MS-ISAC ADVISORY NUMBER:
2009-067

DATE(S) ISSUED:
10/14/2009

SUBJECT:
Vulnerabilities in Microsoft .NET and Silverlight Could Lead to Remote Code Execution (MS09-061)

OVERVIEW:

Three vulnerabilities have been discovered in the Microsoft .NET Framework, a widely used Microsoft software development platform, which could allow an attacker to take complete control of an affected system. The .NET Framework is widely installed as it is a prerequisite for many common applications. These vulnerabilities can be exploited if a user visits a malicious web page or uploads a specially crafted application to an affected web server. Successful exploitation could result in an attacker gaining the same privileges as the logged on user.
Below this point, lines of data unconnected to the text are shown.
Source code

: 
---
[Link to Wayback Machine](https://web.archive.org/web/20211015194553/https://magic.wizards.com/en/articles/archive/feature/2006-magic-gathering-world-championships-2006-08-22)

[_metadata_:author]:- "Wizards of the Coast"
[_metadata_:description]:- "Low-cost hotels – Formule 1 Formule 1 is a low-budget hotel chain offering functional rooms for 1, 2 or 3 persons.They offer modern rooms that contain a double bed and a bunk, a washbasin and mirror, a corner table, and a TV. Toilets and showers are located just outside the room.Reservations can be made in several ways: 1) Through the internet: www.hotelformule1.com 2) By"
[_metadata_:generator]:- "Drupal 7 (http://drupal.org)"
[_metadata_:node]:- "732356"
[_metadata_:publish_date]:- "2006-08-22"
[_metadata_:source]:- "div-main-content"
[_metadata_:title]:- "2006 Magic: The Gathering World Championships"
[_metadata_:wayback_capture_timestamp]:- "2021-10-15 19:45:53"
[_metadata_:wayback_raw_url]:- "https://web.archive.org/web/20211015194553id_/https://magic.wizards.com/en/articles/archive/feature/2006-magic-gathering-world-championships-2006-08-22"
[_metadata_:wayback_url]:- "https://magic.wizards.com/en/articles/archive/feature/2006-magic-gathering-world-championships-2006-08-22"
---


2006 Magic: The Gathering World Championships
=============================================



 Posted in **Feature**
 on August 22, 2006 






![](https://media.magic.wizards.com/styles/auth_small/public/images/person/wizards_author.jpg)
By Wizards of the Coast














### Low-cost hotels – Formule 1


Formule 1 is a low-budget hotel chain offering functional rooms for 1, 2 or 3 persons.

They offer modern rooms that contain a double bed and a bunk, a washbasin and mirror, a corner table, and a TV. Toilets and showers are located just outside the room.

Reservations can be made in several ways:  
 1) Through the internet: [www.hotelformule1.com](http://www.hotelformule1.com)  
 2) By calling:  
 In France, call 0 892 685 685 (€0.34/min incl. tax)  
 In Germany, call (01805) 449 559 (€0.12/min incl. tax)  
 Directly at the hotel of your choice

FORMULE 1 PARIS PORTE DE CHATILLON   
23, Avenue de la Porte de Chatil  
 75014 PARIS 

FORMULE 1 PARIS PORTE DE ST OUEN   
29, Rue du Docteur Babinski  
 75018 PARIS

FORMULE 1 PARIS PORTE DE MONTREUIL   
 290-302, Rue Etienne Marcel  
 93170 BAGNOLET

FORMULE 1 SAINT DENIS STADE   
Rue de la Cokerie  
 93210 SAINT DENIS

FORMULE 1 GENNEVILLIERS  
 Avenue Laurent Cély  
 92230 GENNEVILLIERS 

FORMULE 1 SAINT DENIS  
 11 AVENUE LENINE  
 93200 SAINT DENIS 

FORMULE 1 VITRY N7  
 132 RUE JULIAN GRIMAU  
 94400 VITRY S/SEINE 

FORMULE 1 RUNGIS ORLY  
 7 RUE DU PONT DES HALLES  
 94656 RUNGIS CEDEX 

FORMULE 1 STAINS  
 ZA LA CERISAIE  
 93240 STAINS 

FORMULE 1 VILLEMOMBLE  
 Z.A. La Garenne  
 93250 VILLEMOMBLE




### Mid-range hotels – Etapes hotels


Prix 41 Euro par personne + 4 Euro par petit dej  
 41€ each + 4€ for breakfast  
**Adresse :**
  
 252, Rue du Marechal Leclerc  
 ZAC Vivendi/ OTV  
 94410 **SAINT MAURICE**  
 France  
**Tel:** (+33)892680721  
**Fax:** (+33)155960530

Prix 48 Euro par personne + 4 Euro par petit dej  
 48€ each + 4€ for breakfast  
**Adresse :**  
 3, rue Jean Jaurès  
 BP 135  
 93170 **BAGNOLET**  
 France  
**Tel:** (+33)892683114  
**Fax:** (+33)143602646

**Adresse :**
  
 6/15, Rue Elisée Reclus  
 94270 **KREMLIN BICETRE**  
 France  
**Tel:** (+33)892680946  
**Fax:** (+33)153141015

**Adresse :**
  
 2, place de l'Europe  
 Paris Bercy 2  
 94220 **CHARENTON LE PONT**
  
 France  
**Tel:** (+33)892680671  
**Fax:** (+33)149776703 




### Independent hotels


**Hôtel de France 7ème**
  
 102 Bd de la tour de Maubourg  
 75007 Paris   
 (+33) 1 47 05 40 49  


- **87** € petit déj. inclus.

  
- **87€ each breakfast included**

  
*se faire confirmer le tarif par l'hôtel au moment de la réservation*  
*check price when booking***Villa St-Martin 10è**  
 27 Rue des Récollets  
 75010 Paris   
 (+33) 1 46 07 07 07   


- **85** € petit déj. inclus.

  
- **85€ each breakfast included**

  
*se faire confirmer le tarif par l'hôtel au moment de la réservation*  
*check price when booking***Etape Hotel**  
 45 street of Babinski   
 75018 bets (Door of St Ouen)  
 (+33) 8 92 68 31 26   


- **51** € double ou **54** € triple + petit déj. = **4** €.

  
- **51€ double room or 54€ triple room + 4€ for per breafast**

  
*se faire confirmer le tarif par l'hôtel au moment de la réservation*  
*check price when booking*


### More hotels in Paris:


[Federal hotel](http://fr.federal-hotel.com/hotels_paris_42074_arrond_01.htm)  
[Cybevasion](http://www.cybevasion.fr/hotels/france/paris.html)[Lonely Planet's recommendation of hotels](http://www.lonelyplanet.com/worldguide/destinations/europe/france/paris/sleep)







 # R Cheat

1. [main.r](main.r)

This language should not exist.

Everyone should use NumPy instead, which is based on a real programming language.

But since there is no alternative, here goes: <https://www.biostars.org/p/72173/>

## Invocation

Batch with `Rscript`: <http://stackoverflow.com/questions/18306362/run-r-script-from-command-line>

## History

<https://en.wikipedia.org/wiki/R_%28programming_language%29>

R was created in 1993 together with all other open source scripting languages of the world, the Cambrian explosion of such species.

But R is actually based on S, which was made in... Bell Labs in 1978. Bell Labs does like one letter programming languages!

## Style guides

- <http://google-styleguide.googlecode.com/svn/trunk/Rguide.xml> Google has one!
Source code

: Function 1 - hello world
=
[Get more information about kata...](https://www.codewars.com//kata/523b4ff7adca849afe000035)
Depending on the privileges associated with the user, an attacker could then install programs; view, change, or delete data; or create new accounts with full user rights.

SYSTEMS AFFECTED:

  • Microsoft Silverlight 2.0
  • Microsoft .NET Framework 1.0
  • Microsoft .NET Framework 1.1
  • Microsoft .NET Framework 2.0
  • Microsoft .NET Framework 3.5 SP1

RISK:
Government:
Large and medium government entities: High
Small government entities: High

Businesses:
Large and medium business entities: High
Small business entities: High

Home users: High

DESCRIPTION:
Microsoft .NET is Microsoft's managed code programming model for applications. Microsoft .NET consists of a common language runtime (CLR) and framework code library. Multiple remote code execution vulnerabilities have been discovered in Microsoft .NET Framework that can allow malicious Microsoft .NET applications and Microsoft Silverlight applications to execute arbitrary unmanaged code. These vulnerabilities can be exploited through several attack scenarios. In the first scenario, users can be exploited if they visit a specially crafted web site that hosts malicious XAML (Extensible Application Markup Language) content. In the second scenario, an attacker uploads malicious ASP.NET code to a web server that hosts user-created content. In the third scenario, an attacker can exploit this issue by placing a malicious .NET application on a compromised network share.

Microsoft .NET applications and Silverlight applications that are not malicious are not at risk for being compromised because of this vulnerability.

In a web server attack scenario, the attacker would gain the same privileges as the service account associated with the application pool identity. Depending on the privileges granted to the service account and on application pool configuration, an attacker might be able to take control of other application pools on the affected system. In the case of web-browsing or network share attack scenarios, successful exploitation could result in an attacker gaining the same privileges as the logged on user. Depending on the privileges associated with the service account, an attacker could then install programs; view, change, or delete data; or create new accounts with full user rights.

Microsoft has listed several workarounds that would prevent the vulnerabilities being exploited on affected systems prior to the patch being applied. These workarounds include disabling partially trusted .NET applications and disabling XAML browser applications in Internet Explorer. Please note that these workarounds could negatively affect business operations.

RECOMMENDATIONS:
We recommend the following actions be taken:

  • Apply appropriate patches provided by Microsoft to vulnerable systems immediately after appropriate testing.
  • Remind users not to visit un-trusted websites or follow links provided by unknown or un-trusted sources.
  • Run all software as a non-privileged user (one without administrative privileges) to diminish the effects of a successful attack.
  • Apply the principle of Least Privilege to all services.
  • Unless there is a business need to do otherwise, disable partially trusted Microsoft .NET applications
  • Unless there is a business need to do otherwise, disable XAML browser applications in Internet Explorer

REFERENCES:
Microsoft:
http://www.microsoft.com/technet/security/bulletin/MS09-061.mspx(New Window)
http://technet.microsoft.com/en-us/library/cc781986(WS.10).aspx(New Window)

Security Focus:
http://www.securityfocus.com/bid/36618(New Window)

Secunia:
http://secunia.com/advisories/37006/(New Window)

CVE:
http://cve.mitre.org/cgi-bin/cvename.cgi?name=CVE-2009-0090(New Window)
http://cve.mitre.org/cgi-bin/cvename.cgi?name=CVE-2009-0091(New Window)


This cyber advisory was issued by the Multi-State Information Sharing and Analysis Center (MS-ISAC) and was intended for government entities. The information may or may not be applicable to the general public and accordingly, the MS-ISAC does not warrant its use for any specific purposes.